Task prompt:
For every line in the data below that contains "width", copy the line.

Information:

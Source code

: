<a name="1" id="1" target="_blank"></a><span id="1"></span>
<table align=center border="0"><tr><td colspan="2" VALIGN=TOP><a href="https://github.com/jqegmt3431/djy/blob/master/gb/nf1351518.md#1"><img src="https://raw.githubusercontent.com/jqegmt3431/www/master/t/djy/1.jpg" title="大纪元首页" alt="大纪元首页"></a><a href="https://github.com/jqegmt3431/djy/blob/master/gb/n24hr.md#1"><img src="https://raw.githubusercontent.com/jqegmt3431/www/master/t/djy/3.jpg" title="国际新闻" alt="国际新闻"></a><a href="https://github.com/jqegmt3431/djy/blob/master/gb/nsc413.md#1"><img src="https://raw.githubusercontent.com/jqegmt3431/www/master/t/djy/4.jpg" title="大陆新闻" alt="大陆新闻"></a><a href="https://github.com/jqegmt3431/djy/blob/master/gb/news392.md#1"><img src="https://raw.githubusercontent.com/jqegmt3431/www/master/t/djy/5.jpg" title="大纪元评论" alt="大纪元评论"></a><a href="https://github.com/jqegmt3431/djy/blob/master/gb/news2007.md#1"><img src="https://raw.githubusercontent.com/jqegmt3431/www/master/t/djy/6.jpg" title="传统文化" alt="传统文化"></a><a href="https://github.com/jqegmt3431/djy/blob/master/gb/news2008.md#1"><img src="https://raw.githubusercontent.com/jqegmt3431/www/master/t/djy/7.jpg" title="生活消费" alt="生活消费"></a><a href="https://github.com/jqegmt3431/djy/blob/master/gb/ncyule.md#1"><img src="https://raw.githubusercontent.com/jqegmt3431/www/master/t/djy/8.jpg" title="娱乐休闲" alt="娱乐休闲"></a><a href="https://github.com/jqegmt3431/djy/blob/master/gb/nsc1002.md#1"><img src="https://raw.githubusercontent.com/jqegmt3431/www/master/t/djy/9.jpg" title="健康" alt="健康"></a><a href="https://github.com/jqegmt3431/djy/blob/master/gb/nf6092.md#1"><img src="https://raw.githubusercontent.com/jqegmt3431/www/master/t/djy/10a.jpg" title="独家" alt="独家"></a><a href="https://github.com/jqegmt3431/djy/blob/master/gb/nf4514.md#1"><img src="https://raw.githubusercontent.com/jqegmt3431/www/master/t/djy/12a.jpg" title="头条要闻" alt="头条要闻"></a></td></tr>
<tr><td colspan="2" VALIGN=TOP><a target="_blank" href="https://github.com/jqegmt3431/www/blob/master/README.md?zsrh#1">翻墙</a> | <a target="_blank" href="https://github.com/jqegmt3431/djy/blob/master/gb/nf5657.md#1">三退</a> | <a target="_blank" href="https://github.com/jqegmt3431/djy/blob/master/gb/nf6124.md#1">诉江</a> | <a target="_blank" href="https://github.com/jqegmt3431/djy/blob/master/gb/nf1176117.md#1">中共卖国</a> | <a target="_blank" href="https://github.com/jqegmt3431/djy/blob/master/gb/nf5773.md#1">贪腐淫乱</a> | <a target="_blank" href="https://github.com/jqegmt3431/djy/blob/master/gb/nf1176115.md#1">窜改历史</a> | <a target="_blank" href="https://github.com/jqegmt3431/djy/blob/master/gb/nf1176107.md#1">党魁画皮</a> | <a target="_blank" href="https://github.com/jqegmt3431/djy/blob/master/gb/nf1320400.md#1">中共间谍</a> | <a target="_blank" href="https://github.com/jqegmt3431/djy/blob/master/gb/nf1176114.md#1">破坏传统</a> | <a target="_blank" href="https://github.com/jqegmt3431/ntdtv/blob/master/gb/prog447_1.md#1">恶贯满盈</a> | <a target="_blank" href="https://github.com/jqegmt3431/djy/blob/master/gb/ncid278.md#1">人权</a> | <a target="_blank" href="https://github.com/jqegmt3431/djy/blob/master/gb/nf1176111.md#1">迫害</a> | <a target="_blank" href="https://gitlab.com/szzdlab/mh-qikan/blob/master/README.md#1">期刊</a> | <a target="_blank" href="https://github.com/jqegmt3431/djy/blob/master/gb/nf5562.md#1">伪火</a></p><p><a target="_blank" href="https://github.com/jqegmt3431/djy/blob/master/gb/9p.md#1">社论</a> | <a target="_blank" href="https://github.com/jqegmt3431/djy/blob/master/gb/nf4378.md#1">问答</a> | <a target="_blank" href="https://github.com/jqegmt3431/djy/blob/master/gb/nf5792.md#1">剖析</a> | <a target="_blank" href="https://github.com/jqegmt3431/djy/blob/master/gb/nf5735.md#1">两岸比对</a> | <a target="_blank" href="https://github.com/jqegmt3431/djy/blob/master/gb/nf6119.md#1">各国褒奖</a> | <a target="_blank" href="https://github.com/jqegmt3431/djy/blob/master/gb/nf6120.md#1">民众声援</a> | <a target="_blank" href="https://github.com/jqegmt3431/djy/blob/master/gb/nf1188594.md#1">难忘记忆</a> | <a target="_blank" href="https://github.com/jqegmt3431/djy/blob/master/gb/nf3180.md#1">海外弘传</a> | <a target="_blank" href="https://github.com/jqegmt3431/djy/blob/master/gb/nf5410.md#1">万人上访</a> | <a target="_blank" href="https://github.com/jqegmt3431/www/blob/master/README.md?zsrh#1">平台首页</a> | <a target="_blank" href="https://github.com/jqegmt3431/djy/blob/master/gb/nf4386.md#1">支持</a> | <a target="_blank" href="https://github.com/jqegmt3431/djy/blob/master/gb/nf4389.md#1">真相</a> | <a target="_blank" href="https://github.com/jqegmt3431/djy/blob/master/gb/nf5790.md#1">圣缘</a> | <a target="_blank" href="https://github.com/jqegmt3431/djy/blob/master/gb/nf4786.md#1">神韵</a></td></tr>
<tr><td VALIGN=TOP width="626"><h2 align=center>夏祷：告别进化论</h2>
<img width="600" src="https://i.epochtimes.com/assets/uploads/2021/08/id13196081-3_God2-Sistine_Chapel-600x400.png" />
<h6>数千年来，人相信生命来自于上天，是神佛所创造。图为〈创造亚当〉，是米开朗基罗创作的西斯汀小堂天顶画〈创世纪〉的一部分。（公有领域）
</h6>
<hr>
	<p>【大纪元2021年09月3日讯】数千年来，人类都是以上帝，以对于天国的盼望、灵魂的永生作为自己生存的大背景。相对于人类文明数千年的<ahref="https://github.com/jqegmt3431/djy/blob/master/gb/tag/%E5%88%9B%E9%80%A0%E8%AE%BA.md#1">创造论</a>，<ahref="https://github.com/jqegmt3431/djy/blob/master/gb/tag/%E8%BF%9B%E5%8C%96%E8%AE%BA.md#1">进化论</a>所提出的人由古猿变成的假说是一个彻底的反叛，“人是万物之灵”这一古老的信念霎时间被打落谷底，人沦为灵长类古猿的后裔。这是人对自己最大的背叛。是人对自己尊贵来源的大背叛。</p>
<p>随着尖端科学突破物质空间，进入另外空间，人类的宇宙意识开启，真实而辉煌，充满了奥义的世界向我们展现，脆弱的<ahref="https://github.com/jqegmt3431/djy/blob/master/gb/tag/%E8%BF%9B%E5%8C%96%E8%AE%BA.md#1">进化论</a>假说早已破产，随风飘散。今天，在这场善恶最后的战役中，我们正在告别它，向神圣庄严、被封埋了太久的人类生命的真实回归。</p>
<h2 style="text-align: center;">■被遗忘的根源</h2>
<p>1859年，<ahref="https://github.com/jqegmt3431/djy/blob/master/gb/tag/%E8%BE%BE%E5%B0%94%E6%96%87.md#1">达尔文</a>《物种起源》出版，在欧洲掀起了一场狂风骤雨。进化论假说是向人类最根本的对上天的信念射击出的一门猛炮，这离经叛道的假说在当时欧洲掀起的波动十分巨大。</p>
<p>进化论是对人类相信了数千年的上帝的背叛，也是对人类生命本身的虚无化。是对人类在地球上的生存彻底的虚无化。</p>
---
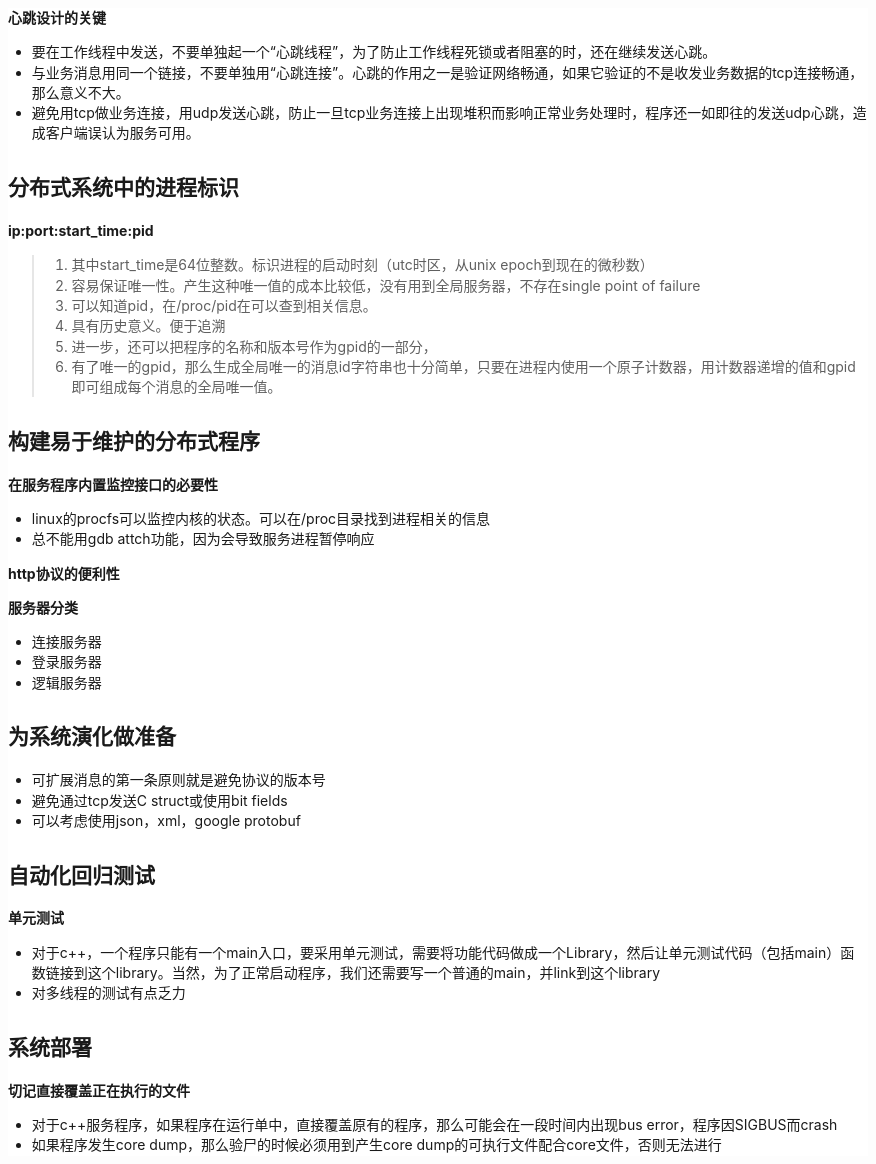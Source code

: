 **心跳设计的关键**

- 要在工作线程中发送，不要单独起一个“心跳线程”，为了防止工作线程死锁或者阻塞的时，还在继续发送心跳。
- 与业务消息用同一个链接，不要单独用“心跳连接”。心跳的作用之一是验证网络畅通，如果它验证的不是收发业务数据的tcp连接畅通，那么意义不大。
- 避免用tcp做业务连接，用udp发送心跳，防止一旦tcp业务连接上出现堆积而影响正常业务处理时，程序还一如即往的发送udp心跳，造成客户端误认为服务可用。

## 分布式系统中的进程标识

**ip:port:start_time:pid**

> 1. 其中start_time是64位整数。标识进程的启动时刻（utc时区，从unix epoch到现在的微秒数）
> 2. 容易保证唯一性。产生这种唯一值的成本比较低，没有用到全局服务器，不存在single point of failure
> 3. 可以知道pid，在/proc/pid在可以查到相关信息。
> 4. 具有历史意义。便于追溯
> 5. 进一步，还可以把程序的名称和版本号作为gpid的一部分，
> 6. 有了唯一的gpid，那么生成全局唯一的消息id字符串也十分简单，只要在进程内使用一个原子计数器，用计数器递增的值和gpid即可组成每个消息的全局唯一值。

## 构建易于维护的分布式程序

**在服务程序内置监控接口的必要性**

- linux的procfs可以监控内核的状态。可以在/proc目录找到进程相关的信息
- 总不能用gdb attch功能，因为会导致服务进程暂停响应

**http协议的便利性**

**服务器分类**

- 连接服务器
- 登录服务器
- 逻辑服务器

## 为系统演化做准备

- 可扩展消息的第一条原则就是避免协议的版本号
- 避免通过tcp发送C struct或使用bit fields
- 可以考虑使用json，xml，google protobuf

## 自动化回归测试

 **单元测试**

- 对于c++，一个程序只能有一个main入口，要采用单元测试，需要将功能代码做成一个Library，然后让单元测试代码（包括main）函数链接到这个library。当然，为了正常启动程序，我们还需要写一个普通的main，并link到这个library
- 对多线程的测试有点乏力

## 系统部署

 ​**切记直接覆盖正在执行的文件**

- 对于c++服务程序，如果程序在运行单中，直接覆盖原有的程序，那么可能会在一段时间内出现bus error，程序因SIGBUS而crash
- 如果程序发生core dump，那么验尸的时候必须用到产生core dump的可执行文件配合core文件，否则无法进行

Answer box:
<tr><td VALIGN=TOP width="626"><h2 align=center>夏祷：告别进化论</h2>
<img width="600" src="https://i.epochtimes.com/assets/uploads/2021/08/id13196081-3_God2-Sistine_Chapel-600x400.png" />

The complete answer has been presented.